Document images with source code

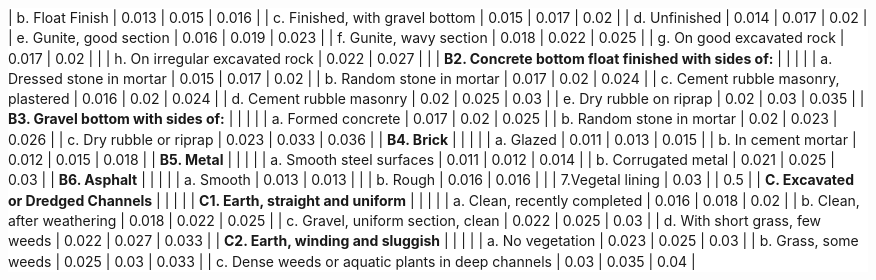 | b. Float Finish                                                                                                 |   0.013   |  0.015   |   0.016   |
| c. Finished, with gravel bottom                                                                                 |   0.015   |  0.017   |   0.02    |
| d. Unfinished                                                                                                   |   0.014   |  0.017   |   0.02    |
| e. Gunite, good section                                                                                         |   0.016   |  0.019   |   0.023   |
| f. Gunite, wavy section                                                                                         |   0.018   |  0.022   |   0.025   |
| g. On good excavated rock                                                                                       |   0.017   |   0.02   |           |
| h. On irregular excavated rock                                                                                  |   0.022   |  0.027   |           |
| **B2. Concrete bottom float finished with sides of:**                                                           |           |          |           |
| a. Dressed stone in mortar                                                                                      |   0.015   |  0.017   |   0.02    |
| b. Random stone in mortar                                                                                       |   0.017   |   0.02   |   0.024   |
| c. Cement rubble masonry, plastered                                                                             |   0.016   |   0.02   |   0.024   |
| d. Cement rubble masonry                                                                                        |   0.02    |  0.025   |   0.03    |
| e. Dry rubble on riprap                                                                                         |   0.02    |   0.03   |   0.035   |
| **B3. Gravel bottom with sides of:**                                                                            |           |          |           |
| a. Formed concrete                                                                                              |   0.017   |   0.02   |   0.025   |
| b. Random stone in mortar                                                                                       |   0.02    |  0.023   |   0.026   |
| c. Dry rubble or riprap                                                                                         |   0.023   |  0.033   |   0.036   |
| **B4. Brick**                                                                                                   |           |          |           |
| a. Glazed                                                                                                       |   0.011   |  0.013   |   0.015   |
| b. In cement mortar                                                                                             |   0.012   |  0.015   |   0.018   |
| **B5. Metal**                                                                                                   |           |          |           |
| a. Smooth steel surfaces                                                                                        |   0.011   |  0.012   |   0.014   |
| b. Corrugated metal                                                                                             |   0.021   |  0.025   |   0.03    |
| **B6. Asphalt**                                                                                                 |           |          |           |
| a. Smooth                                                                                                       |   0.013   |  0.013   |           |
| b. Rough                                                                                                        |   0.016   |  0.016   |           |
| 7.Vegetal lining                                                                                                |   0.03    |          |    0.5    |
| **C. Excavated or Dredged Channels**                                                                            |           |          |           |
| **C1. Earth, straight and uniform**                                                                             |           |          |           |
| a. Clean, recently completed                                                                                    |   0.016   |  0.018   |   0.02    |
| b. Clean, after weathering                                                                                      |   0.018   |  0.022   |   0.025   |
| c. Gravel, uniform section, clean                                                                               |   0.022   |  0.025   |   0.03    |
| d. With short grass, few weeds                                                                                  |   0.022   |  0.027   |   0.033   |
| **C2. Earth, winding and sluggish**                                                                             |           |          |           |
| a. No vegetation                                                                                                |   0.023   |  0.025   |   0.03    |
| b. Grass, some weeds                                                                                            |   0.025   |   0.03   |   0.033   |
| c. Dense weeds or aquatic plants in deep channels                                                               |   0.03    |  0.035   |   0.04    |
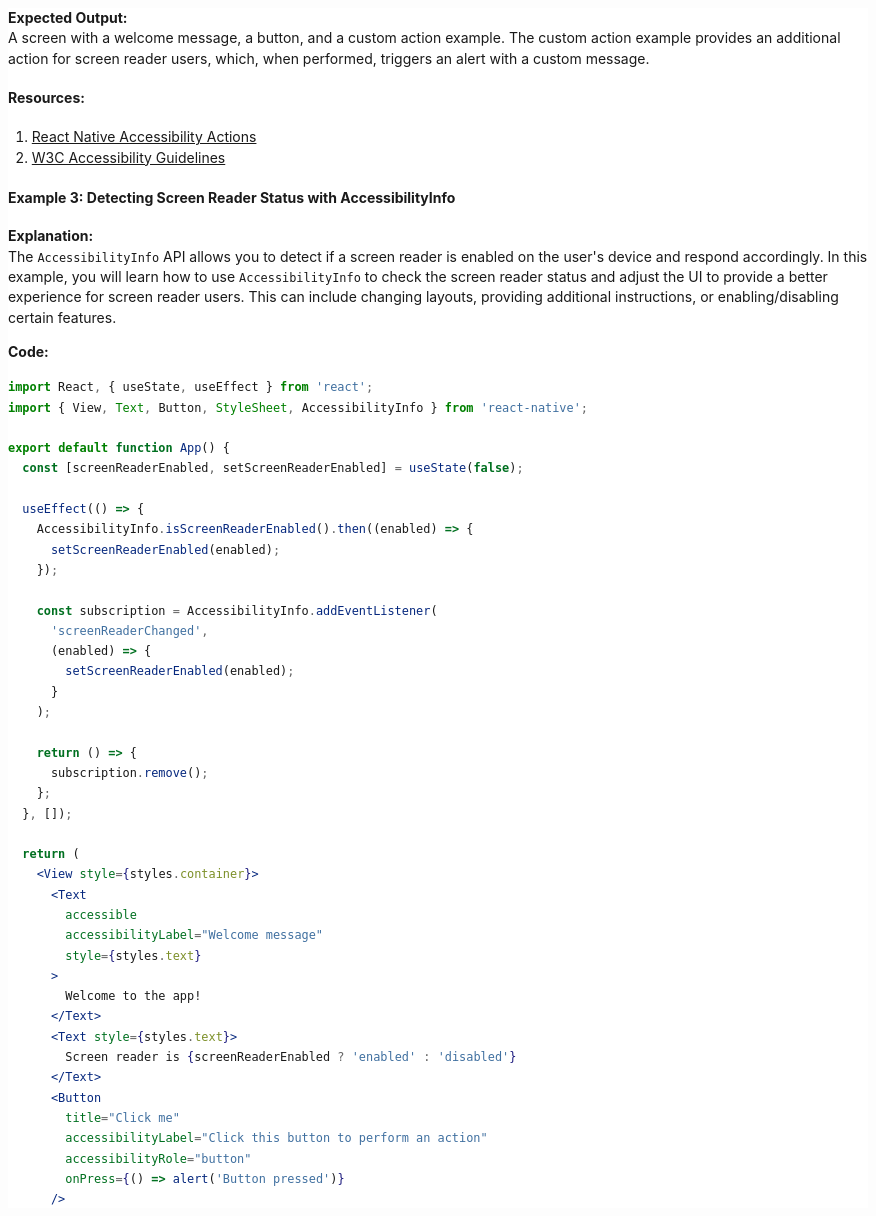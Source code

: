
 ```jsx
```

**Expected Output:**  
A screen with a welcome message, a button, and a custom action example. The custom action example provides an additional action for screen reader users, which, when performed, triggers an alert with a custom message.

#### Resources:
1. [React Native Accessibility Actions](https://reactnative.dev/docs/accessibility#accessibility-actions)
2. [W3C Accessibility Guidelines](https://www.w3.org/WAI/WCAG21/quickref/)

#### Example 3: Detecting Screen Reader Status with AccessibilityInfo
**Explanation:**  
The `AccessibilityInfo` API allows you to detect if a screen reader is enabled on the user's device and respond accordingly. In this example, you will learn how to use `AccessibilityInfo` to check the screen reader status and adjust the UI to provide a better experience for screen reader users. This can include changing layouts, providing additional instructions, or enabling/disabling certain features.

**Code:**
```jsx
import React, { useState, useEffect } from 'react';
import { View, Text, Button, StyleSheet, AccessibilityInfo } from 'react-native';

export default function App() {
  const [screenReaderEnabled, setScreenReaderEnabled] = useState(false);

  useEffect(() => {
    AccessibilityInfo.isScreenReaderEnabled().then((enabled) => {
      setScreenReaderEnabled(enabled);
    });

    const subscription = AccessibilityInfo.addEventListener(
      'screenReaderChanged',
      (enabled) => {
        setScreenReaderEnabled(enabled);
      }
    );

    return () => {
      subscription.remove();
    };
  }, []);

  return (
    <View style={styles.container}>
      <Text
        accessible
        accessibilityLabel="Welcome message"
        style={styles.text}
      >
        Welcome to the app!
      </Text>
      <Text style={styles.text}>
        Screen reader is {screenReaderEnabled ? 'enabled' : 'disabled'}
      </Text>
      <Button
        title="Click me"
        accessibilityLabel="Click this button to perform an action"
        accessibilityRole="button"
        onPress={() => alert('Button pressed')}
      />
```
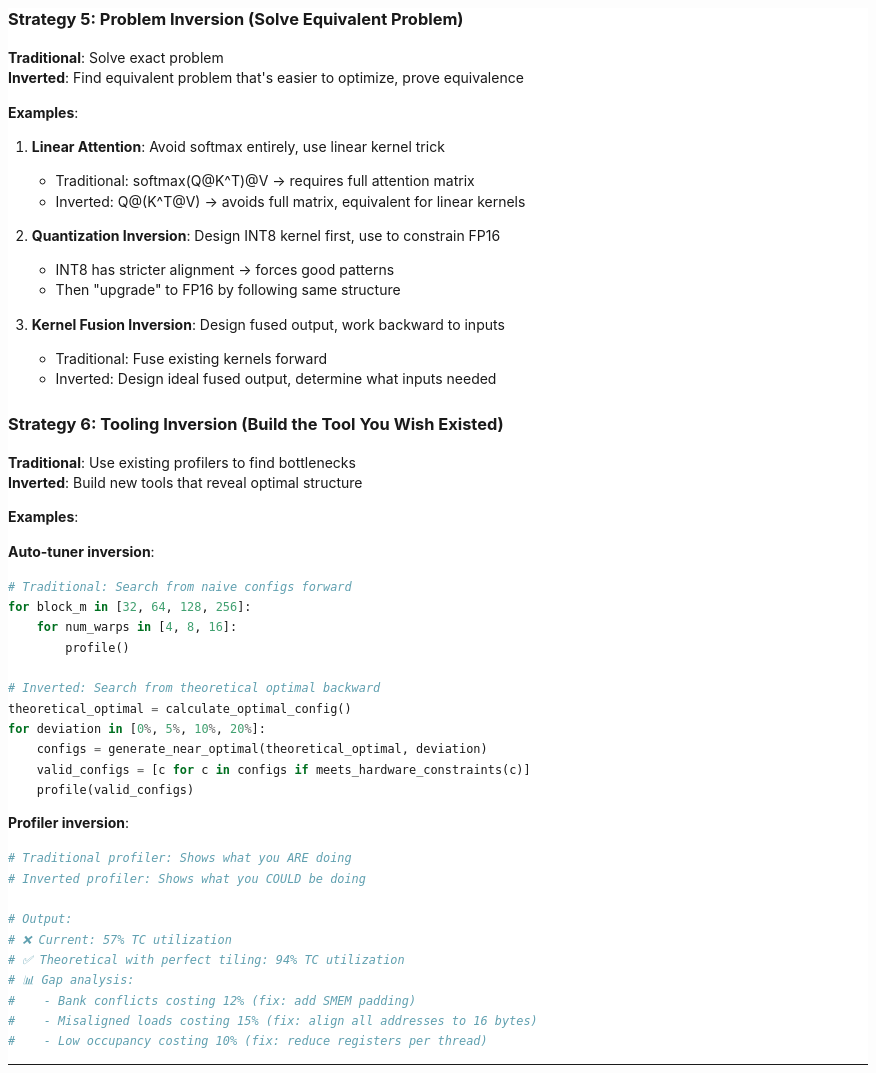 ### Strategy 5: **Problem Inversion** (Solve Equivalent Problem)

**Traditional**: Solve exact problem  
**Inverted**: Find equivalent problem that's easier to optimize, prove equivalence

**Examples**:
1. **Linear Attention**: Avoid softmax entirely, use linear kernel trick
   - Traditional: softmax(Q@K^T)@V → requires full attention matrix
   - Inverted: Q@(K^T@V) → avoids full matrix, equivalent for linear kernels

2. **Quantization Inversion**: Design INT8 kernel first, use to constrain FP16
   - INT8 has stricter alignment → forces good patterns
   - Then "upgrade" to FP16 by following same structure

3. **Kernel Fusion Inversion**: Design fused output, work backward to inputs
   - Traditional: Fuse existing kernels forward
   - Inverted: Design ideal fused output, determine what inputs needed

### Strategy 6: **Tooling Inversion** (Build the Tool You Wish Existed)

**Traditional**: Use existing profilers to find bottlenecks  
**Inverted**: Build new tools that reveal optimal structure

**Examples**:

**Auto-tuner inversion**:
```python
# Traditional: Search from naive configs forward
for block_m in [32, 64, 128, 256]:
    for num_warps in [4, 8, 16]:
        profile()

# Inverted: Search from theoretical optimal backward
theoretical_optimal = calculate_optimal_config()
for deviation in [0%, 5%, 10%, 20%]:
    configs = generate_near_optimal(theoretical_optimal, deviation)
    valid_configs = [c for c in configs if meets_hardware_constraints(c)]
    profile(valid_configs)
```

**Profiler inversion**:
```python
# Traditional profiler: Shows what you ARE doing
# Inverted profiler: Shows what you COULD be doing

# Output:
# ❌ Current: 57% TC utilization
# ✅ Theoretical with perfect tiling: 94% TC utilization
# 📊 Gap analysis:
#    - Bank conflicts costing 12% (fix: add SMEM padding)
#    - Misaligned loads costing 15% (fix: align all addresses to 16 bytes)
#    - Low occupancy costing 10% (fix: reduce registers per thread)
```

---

What you should do:
Pictures excluded, quote all the data above exactly.

Solution to this task:
 | b. Float Finish                                                                                                 |   0.013   |  0.015   |   0.016   |
| c. Finished, with gravel bottom                                                                                 |   0.015   |  0.017   |   0.02    |
| d. Unfinished                                                                                                   |   0.014   |  0.017   |   0.02    |
| e. Gunite, good section                                                                                         |   0.016   |  0.019   |   0.023   |
| f. Gunite, wavy section                                                                                         |   0.018   |  0.022   |   0.025   |
| g. On good excavated rock                                                                                       |   0.017   |   0.02   |           |
| h. On irregular excavated rock                                                                                  |   0.022   |  0.027   |           |
| **B2. Concrete bottom float finished with sides of:**                                                           |           |          |           |
| a. Dressed stone in mortar                                                                                      |   0.015   |  0.017   |   0.02    |
| b. Random stone in mortar                                                                                       |   0.017   |   0.02   |   0.024   |
| c. Cement rubble masonry, plastered                                                                             |   0.016   |   0.02   |   0.024   |
| d. Cement rubble masonry                                                                                        |   0.02    |  0.025   |   0.03    |
| e. Dry rubble on riprap                                                                                         |   0.02    |   0.03   |   0.035   |
| **B3. Gravel bottom with sides of:**                                                                            |           |          |           |
| a. Formed concrete                                                                                              |   0.017   |   0.02   |   0.025   |
| b. Random stone in mortar                                                                                       |   0.02    |  0.023   |   0.026   |
| c. Dry rubble or riprap                                                                                         |   0.023   |  0.033   |   0.036   |
| **B4. Brick**                                                                                                   |           |          |           |
| a. Glazed                                                                                                       |   0.011   |  0.013   |   0.015   |
| b. In cement mortar                                                                                             |   0.012   |  0.015   |   0.018   |
| **B5. Metal**                                                                                                   |           |          |           |
| a. Smooth steel surfaces                                                                                        |   0.011   |  0.012   |   0.014   |
| b. Corrugated metal                                                                                             |   0.021   |  0.025   |   0.03    |
| **B6. Asphalt**                                                                                                 |           |          |           |
| a. Smooth                                                                                                       |   0.013   |  0.013   |           |
| b. Rough                                                                                                        |   0.016   |  0.016   |           |
| 7.Vegetal lining                                                                                                |   0.03    |          |    0.5    |
| **C. Excavated or Dredged Channels**                                                                            |           |          |           |
| **C1. Earth, straight and uniform**                                                                             |           |          |           |
| a. Clean, recently completed                                                                                    |   0.016   |  0.018   |   0.02    |
| b. Clean, after weathering                                                                                      |   0.018   |  0.022   |   0.025   |
| c. Gravel, uniform section, clean                                                                               |   0.022   |  0.025   |   0.03    |
| d. With short grass, few weeds                                                                                  |   0.022   |  0.027   |   0.033   |
| **C2. Earth, winding and sluggish**                                                                             |           |          |           |
| a. No vegetation                                                                                                |   0.023   |  0.025   |   0.03    |
| b. Grass, some weeds                                                                                            |   0.025   |   0.03   |   0.033   |
| c. Dense weeds or aquatic plants in deep channels                                                               |   0.03    |  0.035   |   0.04    |
Source code

:
 ```jsx
```

**Expected Output:**  
A screen with a welcome message, a button, and a custom action example. The custom action example provides an additional action for screen reader users, which, when performed, triggers an alert with a custom message.

#### Resources:
1. [React Native Accessibility Actions](https://reactnative.dev/docs/accessibility#accessibility-actions)
2. [W3C Accessibility Guidelines](https://www.w3.org/WAI/WCAG21/quickref/)

#### Example 3: Detecting Screen Reader Status with AccessibilityInfo
**Explanation:**  
The `AccessibilityInfo` API allows you to detect if a screen reader is enabled on the user's device and respond accordingly. In this example, you will learn how to use `AccessibilityInfo` to check the screen reader status and adjust the UI to provide a better experience for screen reader users. This can include changing layouts, providing additional instructions, or enabling/disabling certain features.

**Code:**
```jsx
import React, { useState, useEffect } from 'react';
import { View, Text, Button, StyleSheet, AccessibilityInfo } from 'react-native';

export default function App() {
  const [screenReaderEnabled, setScreenReaderEnabled] = useState(false);

  useEffect(() => {
    AccessibilityInfo.isScreenReaderEnabled().then((enabled) => {
      setScreenReaderEnabled(enabled);
    });

    const subscription = AccessibilityInfo.addEventListener(
      'screenReaderChanged',
      (enabled) => {
        setScreenReaderEnabled(enabled);
      }
    );

    return () => {
      subscription.remove();
    };
  }, []);

  return (
    <View style={styles.container}>
      <Text
        accessible
        accessibilityLabel="Welcome message"
        style={styles.text}
      >
        Welcome to the app!
      </Text>
      <Text style={styles.text}>
        Screen reader is {screenReaderEnabled ? 'enabled' : 'disabled'}
      </Text>
      <Button
        title="Click me"
        accessibilityLabel="Click this button to perform an action"
        accessibilityRole="button"
        onPress={() => alert('Button pressed')}
      />
```
 ### Strategy 5: **Problem Inversion** (Solve Equivalent Problem)

**Traditional**: Solve exact problem  
**Inverted**: Find equivalent problem that's easier to optimize, prove equivalence

**Examples**:
1. **Linear Attention**: Avoid softmax entirely, use linear kernel trick
   - Traditional: softmax(Q@K^T)@V → requires full attention matrix
   - Inverted: Q@(K^T@V) → avoids full matrix, equivalent for linear kernels

2. **Quantization Inversion**: Design INT8 kernel first, use to constrain FP16
   - INT8 has stricter alignment → forces good patterns
   - Then "upgrade" to FP16 by following same structure

3. **Kernel Fusion Inversion**: Design fused output, work backward to inputs
   - Traditional: Fuse existing kernels forward
   - Inverted: Design ideal fused output, determine what inputs needed

### Strategy 6: **Tooling Inversion** (Build the Tool You Wish Existed)

**Traditional**: Use existing profilers to find bottlenecks  
**Inverted**: Build new tools that reveal optimal structure

**Examples**:

**Auto-tuner inversion**:
```python
# Traditional: Search from naive configs forward
for block_m in [32, 64, 128, 256]:
    for num_warps in [4, 8, 16]:
        profile()

# Inverted: Search from theoretical optimal backward
theoretical_optimal = calculate_optimal_config()
for deviation in [0%, 5%, 10%, 20%]:
    configs = generate_near_optimal(theoretical_optimal, deviation)
    valid_configs = [c for c in configs if meets_hardware_constraints(c)]
    profile(valid_configs)
```

**Profiler inversion**:
```python
# Traditional profiler: Shows what you ARE doing
# Inverted profiler: Shows what you COULD be doing

# Output:
# ❌ Current: 57% TC utilization
# ✅ Theoretical with perfect tiling: 94% TC utilization
# 📊 Gap analysis:
#    - Bank conflicts costing 12% (fix: add SMEM padding)
#    - Misaligned loads costing 15% (fix: align all addresses to 16 bytes)
#    - Low occupancy costing 10% (fix: reduce registers per thread)
```

---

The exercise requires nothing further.